First passage in an interval for fractional Brownian motion (1807.08807v2)

Abstract: Be $X_t$ a random process starting at $x \in [0,1]$ with absorbing boundary conditions at both ends of the interval. Denote $P_1(x)$ the probability to first exit at the upper boundary. For Brownian motion, $P_1(x)=x$, equivalent to $P_1'(x)=1$. For fractional Brownian motion with Hurst exponent $H$, we establish that $P_1'(x) = {\cal N} [x(1-x)]^{\frac1H -2} e^{\epsilon {\cal F}(x)+ {\cal O}(\epsilon^2)}$, where $\epsilon=H-\frac12$. The function ${\cal F}(x)$ is analytic, and well approximated by its Taylor expansion, ${\cal F}(x)\simeq 16 (C-1) (x-1/2)^2 +{\cal O}(x-1/2)^4$, where $C= 0.915...$ is the Catalan-constant.
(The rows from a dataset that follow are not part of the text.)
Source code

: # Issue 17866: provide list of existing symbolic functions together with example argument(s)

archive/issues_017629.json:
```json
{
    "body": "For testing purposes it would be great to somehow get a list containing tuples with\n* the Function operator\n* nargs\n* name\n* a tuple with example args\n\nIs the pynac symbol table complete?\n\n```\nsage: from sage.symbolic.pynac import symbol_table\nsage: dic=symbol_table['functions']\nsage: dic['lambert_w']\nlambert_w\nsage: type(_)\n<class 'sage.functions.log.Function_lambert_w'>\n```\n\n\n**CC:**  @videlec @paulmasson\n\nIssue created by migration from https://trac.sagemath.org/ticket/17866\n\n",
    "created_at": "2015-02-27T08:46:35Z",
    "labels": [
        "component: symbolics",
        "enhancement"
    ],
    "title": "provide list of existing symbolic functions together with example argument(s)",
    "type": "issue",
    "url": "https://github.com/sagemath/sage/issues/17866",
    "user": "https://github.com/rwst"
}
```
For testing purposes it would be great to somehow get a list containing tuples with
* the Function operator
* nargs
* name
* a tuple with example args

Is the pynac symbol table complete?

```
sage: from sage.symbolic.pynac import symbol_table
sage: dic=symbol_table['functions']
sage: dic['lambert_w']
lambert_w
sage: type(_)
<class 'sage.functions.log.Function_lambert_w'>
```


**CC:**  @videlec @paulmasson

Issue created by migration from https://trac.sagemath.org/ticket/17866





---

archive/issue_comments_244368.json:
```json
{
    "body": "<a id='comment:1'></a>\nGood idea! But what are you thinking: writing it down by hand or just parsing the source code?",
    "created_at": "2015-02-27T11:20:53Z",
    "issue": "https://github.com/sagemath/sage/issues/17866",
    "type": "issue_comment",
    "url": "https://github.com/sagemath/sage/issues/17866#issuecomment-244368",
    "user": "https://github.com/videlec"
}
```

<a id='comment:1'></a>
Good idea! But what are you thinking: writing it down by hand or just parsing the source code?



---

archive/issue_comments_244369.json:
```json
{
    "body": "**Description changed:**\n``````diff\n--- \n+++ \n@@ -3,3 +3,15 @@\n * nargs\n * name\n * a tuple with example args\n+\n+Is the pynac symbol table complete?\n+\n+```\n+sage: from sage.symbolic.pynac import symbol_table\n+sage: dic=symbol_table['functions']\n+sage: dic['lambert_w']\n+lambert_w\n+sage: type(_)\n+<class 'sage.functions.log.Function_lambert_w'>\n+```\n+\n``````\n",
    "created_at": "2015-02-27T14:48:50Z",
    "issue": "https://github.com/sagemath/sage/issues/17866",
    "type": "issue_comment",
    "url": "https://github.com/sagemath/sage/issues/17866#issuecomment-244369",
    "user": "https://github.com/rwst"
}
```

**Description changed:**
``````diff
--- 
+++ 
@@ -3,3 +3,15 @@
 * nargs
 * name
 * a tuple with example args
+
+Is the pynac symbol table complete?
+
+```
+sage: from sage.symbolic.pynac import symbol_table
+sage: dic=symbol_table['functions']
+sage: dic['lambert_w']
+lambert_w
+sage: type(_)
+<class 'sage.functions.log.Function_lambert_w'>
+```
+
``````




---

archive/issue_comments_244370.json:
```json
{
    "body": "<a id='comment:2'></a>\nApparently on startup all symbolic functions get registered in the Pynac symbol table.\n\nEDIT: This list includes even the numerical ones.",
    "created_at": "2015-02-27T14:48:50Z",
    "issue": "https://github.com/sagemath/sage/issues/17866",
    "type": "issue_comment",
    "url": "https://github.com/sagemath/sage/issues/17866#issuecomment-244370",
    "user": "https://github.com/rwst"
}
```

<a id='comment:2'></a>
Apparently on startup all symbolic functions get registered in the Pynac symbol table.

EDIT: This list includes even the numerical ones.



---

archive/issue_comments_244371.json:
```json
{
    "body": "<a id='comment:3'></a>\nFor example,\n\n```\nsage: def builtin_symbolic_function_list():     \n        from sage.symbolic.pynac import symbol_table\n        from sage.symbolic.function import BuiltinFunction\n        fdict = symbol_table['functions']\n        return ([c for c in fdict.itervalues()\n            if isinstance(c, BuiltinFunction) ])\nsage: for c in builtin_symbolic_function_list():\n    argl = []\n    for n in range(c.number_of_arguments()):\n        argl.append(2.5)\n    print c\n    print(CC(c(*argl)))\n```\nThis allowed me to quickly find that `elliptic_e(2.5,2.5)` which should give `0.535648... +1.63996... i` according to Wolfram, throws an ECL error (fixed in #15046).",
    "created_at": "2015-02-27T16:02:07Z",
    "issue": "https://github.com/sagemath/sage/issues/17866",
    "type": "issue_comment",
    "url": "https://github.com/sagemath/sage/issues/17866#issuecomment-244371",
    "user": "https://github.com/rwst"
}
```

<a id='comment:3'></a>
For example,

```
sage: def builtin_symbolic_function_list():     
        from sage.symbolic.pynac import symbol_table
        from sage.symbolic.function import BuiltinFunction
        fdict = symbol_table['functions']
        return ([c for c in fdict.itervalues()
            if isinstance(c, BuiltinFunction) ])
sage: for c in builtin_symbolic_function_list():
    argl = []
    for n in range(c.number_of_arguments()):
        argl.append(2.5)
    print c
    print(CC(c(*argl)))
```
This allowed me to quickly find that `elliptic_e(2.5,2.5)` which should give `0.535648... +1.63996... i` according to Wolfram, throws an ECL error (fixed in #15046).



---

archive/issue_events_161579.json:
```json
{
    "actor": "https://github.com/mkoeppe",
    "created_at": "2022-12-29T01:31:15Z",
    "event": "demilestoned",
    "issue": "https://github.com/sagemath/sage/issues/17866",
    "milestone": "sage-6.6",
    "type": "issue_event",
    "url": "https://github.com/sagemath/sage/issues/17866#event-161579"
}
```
A similar result holds for moments of the exit time starting at $x$. We then consider the span of $X_t$, i.e. the size of the (compact) domain visited up to time $t$. For Brownian motion, we derive an analytic expression for the probability that the span reaches 1 for the first time, then generalized to fBm. Using large-scale numerical simulations with system sizes up to $N=2^{24}$ and a broad range of $H$, we confirm our analytic results. There are important finite-discretization corrections which we quantify. They are most severe for small $H$, necessitating to go to the large systems mentioned above.